ノーラン監督やポール・トーマス・アンダーソン、クエンティン・タランティーノといった監督たちは、映画『アラビアのロレンス』、映画『ベン・ハー』といった大作映画を上映するために用いられた、幅広の高解像度な映画の寸法を指す業界用語である70mmフィルム上映に信頼を置いている。彼らは、70mmフィルムが、明確でより絵画的な画を作り出すと考えている。しかしながら、劇場チェーンはフィルム上映から撤退しており、より安価なデジタル形式上映を好む。劇場チェーンに、防腐剤に囲まれた古い設備を取り出させて古い映写方式を扱うことができるスタッフを雇わせることは、映画作家たちに莫大な影響を及ぼすことになる。

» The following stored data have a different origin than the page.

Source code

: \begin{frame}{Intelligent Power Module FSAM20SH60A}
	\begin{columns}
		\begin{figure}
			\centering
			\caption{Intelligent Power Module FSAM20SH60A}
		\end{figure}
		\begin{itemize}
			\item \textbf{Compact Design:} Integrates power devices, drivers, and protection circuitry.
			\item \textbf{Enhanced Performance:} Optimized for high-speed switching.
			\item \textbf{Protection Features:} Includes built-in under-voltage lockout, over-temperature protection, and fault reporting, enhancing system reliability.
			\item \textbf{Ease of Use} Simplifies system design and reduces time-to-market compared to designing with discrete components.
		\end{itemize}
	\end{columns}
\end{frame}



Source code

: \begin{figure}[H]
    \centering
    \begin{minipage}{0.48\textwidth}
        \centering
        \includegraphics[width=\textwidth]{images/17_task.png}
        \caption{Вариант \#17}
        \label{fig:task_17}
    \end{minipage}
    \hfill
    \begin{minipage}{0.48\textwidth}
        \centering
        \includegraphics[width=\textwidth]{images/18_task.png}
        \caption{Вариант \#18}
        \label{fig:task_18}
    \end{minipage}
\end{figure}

2016年に、タランティーノ監督とワインスタイン・コーポレーションは、70mmフィルムに対応したおよそ100箇所の劇場で映画『ヘイトフル・エイト』を公開した。インディーズ映画スタジオは、この動きのための多くの宣伝を行ったが、これは高額な費用が伴うものであり、業界のオブザーバーは、この施設を再構築・導入するために800万ドルから1000万ドルがかかると推測した。
2014年にノ―ラン監督は、米パラマウント・ピクチャーズと米ワーナーを、映画『インターステラー』を70mmフィルム対応の50箇所のIMAXシアターで上映するよう説得した。アンダーソン監督の映画『ザ・マスター』、ケネス・ブラナー監督の映画『Hamlet(原題)』は、劇的な領域を強調するためのいち手段として、65mmフィルムで撮影された。

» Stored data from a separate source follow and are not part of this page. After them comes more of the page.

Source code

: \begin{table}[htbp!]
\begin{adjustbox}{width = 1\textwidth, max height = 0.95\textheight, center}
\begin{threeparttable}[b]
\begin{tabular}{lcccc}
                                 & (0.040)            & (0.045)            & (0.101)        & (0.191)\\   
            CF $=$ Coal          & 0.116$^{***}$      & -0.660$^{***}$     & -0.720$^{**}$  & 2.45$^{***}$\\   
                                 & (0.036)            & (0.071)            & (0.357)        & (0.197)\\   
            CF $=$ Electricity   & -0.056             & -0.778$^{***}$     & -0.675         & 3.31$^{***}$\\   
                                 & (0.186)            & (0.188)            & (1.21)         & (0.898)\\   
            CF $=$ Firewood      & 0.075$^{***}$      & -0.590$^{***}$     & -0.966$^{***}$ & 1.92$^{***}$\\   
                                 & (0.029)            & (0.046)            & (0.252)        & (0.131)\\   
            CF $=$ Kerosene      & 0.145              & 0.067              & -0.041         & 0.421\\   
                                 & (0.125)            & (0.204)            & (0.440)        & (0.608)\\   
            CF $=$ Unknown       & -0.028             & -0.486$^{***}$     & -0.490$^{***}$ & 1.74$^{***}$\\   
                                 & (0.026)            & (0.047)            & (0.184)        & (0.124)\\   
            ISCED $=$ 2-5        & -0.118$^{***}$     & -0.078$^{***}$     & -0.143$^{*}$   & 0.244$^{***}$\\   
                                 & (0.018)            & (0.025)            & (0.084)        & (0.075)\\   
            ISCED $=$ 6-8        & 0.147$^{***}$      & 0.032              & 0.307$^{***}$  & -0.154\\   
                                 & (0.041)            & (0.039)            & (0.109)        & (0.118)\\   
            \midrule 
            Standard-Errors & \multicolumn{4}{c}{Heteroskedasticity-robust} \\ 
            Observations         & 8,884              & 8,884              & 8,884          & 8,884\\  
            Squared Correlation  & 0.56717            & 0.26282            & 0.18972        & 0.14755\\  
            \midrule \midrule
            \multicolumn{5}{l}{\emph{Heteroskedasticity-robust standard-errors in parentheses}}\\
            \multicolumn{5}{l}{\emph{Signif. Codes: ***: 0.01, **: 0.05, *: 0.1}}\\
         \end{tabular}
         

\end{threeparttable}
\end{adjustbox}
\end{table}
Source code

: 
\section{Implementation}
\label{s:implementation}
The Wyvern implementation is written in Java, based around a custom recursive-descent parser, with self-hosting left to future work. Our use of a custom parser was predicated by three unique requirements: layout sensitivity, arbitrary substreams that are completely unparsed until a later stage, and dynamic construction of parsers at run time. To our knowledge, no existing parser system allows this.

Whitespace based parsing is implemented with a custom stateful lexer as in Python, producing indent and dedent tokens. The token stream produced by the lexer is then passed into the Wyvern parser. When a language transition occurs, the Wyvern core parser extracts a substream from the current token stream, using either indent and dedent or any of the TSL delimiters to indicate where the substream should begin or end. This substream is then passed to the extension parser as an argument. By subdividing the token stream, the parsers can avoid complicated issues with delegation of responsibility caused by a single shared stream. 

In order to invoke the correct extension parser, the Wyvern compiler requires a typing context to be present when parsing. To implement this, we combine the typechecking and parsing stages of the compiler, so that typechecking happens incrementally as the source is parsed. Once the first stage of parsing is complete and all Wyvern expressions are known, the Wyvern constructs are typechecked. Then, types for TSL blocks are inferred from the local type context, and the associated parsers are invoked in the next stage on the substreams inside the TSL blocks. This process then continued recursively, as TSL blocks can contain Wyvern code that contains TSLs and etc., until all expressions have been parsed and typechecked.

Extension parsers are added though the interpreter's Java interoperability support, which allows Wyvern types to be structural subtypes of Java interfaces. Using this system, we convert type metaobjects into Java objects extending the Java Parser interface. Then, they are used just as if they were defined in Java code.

『ダンケルク』は、第二次大戦において、連合軍の兵士がフランスの浜辺から撤退する姿に焦点を当てる。トム・ハーディ、ブラナー、マーク・ライランス、ハリー・スタイルズ、新人のフィオン・ホワイトヘッドが出演する。ノーラン監督は、常に映画を70mmフィルムで上映したいと考えており、『ダンケルク』の大部分はIMAXの超高解像度の2Dフィルムカメラで撮影された。ノーラン監督は、映画においてある種の伝統主義者である。彼は、スタジオによる家庭用娯楽機器を用いた映画提供の試みをかつて公に拒否し、劇場における体験を支持していた。ノーラン監督はデジタル映写も好んでいない。

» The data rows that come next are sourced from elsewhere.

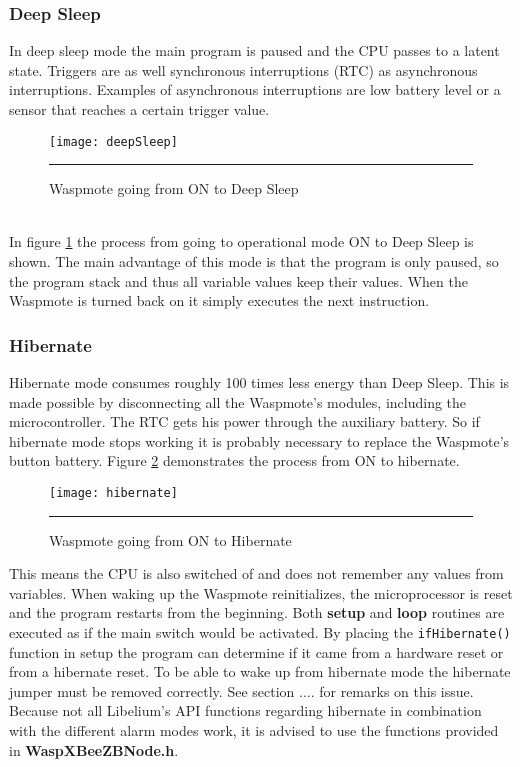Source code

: \subsubsection{Deep Sleep}
In deep sleep mode the main program is paused and the CPU passes to a latent state. Triggers are as well synchronous interruptions (RTC) as asynchronous interruptions. Examples of asynchronous interruptions are low battery level or a sensor that reaches a certain trigger value.\bigskip
\begin{figure}[ht]
\centering
\texttt{[image: deepSleep]}
\rule{30em}{0.5pt}
\caption{Waspmote going from ON to Deep Sleep}
\label{fig:deepSleep}
\end{figure}\bigskip
\\In figure \ref{fig:deepSleep} the process from going to operational mode ON to Deep Sleep is shown. The main advantage of this mode is that the program is only paused, so the program stack and thus all variable values keep their values. When the Waspmote is turned back on it simply executes the next instruction.
\subsubsection{Hibernate}
Hibernate mode consumes roughly 100 times less energy than Deep Sleep. This is made possible by disconnecting all the Waspmote's modules, including the microcontroller. The RTC gets his power through the auxiliary battery. So if hibernate mode stops working it is probably necessary to replace the Waspmote's button battery. Figure \ref{fig:hibernate} demonstrates the process from ON to hibernate. \\
\begin{figure}[ht]
\centering
\texttt{[image: hibernate]}
\rule{30em}{0.5pt}
\caption{Waspmote going from ON to Hibernate}
\label{fig:hibernate}
\end{figure}
This means the CPU is also switched of and does not remember any values from variables. When waking up the Waspmote reinitializes, the microprocessor is reset and the program restarts from the beginning. Both \textbf{setup} and \textbf{loop} routines are executed as if the main switch would be activated. By placing the \verb+ifHibernate()+ function in setup the program can determine if it came from a hardware reset or from a hibernate reset. To be able to wake up from hibernate mode the hibernate jumper must be removed correctly. See section .... for remarks on this issue. \\Because not all Libelium's API functions regarding hibernate in combination with the different alarm modes work, it is advised to use the functions provided in \textbf{WaspXBeeZBNode.h}.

ノーラン監督は、「私はストーリーテリングのメディアとして長い間、特にIMAXフィルム・フォーマットの支持者となってきました」と語り、「実体験のように感じる映像のクオリティは最上のもので、可能な限りの強烈な方法で観客をアクションに引き込みます」と、続けた。
70mmフィルム上映の『ダンケルク』のチケットと通常版のチケットはすでにアメリカで発売されている。同作は、7月21日に米劇場公開となる。